On Saturday, December 20, Black Lives Matter Minneapolis held a protest in the rotunda of the Mall of America in suburban Bloomington, Minnesota. The action was a continuation of Twin Cities participation in a series of nationwide protests against police killings of African American men, galvanized by the deaths of Eric Garner and Michael Brown.
The Mall of America (MOA) attempted to prevent the event by telling organizers that mall policy does not allow protests of any kind. Threats of arrest were sent to organizers and protesters if the protest went ahead as scheduled. The mall is private property, and MOA officials recommended a vacant lot adjacent to the mall for the event.

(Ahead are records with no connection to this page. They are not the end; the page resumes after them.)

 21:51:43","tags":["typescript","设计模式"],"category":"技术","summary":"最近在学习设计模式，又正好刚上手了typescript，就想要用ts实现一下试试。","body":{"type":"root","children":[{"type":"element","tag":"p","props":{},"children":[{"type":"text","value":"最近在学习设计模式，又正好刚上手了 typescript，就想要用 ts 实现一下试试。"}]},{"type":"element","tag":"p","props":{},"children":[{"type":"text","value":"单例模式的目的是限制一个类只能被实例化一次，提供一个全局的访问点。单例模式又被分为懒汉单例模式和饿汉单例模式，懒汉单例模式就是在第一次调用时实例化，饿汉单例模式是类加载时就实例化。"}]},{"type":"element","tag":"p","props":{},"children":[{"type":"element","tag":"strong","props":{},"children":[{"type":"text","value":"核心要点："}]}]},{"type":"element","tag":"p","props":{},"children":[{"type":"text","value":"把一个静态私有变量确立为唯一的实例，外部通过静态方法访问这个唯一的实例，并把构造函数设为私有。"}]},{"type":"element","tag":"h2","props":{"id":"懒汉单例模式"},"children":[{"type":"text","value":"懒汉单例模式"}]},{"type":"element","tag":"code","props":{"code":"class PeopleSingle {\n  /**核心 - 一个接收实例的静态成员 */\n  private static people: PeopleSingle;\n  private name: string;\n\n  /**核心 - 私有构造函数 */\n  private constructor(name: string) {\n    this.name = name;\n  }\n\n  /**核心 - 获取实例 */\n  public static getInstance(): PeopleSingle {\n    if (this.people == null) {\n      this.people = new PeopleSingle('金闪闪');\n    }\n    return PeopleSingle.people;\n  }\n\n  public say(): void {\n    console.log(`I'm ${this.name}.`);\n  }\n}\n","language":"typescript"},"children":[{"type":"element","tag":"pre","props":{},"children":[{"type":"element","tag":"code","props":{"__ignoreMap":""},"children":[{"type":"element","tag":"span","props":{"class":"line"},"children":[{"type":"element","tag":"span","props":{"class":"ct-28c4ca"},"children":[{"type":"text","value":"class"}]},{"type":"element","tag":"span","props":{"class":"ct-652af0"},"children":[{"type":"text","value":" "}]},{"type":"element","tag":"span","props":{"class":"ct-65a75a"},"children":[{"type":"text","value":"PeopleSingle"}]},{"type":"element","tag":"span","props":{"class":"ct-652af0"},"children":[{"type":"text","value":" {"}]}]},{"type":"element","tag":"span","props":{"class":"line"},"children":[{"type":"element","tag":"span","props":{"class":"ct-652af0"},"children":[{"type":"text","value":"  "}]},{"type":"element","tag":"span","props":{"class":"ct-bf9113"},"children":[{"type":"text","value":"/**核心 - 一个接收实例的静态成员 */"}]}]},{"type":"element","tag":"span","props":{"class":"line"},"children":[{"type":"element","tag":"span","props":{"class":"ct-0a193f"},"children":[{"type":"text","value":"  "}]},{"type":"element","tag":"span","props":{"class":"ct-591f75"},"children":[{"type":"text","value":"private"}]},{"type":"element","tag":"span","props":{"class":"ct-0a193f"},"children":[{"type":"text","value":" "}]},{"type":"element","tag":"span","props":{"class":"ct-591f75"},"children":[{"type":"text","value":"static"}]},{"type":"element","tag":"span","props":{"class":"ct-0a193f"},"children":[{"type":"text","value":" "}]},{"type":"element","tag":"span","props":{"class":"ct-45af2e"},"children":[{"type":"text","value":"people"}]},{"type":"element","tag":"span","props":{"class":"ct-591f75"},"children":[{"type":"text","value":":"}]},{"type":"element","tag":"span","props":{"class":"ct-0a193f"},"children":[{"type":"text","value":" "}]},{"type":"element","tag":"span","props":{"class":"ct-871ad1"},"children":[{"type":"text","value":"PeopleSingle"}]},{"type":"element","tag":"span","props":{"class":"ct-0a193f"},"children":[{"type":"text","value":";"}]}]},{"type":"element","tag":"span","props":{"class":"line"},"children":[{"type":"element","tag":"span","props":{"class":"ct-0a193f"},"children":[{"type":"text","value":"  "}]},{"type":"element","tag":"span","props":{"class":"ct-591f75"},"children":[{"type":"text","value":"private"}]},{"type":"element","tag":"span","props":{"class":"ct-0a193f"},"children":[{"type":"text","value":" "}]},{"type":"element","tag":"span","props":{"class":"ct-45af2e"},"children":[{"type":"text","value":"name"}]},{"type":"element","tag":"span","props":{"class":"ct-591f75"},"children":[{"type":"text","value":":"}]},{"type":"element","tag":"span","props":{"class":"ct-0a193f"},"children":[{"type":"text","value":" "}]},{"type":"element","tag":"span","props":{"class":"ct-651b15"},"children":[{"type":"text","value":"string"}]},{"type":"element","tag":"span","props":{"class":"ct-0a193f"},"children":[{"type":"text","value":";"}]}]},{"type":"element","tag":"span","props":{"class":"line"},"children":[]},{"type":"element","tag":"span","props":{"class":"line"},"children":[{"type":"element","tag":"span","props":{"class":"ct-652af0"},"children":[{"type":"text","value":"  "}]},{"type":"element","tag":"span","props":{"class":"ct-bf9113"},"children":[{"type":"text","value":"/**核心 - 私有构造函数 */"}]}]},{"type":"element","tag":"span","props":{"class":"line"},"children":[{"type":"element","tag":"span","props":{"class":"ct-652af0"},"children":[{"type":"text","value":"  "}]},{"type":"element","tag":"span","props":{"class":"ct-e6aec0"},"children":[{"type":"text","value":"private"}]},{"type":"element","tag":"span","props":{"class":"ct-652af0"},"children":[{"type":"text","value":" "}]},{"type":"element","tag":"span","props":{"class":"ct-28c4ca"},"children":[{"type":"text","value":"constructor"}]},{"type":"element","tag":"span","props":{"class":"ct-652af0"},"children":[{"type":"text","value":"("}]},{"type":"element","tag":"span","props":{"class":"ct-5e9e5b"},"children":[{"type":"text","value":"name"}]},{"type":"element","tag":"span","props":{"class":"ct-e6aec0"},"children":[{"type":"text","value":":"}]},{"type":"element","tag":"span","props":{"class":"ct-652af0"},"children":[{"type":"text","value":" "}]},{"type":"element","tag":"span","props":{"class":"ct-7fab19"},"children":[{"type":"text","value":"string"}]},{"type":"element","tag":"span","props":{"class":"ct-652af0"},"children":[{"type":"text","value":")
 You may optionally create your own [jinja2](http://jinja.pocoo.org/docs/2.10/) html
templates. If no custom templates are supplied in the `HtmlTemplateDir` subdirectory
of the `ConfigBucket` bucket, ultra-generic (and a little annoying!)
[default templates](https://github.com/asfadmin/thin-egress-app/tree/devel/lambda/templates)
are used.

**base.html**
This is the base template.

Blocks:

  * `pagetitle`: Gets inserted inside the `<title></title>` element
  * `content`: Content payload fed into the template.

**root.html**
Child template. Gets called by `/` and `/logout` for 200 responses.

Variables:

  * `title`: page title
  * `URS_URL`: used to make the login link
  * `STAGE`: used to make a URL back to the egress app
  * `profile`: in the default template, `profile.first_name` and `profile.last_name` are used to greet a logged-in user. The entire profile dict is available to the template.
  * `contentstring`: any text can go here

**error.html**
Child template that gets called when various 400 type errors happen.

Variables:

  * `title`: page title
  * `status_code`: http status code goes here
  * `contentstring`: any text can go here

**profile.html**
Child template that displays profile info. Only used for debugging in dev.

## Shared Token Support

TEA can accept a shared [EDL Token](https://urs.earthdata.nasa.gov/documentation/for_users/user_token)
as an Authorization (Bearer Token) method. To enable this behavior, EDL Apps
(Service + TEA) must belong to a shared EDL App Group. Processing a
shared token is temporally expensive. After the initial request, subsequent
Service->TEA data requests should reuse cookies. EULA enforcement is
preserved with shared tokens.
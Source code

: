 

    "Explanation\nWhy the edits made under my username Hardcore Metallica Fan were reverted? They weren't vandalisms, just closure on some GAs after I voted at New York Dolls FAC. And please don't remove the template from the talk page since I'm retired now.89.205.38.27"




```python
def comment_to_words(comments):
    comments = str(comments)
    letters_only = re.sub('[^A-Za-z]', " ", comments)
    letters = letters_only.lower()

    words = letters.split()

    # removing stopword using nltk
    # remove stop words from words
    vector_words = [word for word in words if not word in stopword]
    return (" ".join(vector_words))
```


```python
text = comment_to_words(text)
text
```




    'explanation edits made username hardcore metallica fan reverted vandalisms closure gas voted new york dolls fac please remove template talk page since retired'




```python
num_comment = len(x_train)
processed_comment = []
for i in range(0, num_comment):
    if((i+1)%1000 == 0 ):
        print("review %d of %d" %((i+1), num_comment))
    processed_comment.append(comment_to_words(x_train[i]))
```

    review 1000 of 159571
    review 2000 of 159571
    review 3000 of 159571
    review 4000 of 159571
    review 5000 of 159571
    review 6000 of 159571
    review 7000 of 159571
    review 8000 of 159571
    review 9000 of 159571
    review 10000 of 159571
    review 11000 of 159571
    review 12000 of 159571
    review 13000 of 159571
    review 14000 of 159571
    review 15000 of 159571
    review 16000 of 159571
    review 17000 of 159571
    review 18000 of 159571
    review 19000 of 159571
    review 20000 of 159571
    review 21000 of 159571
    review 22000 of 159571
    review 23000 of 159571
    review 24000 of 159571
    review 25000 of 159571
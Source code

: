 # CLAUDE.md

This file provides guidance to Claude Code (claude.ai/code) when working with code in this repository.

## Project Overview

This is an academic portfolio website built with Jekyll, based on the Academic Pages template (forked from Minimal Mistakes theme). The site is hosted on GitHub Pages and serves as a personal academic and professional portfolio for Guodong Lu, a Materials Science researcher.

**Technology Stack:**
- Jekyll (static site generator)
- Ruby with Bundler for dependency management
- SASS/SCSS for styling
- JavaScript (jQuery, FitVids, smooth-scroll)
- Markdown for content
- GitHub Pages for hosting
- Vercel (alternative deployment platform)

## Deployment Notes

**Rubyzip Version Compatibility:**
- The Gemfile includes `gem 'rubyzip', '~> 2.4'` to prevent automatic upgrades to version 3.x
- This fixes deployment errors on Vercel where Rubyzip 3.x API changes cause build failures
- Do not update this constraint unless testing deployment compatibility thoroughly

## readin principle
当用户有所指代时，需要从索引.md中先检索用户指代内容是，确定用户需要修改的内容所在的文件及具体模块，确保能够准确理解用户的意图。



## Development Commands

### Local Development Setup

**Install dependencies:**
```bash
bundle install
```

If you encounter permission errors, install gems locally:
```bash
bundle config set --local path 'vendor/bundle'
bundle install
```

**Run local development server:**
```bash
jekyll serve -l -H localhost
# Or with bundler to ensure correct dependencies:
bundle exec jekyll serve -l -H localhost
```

But the action unfolded as planned. And for a few hours on Saturday, a peaceful group of protesters interrupted holiday shopping to draw attention to inequality and the abuse of police power. Twenty-five people were arrested; the Mall of America and the city of Bloomington intend to “prosecute to the full extent of the law.”
By some counts up to 3,000 people attended.
Saturday was chosen because of its high traffic at the mall. The final Saturday before Christmas, officials said, is the busiest shopping day in December.
The rotunda of the Mall of America is adjacent to the mall’s Nickelodeon Universe theme park.
Also off the rotunda is the American Girl store. These two security guards were watching the store on the mall’s second floor. It was a different scene on the first.
Shoppers gathered on the upper levels around the rotunda to watch. Many joined in the protest. Police and security were working to keep everyone back from the rails.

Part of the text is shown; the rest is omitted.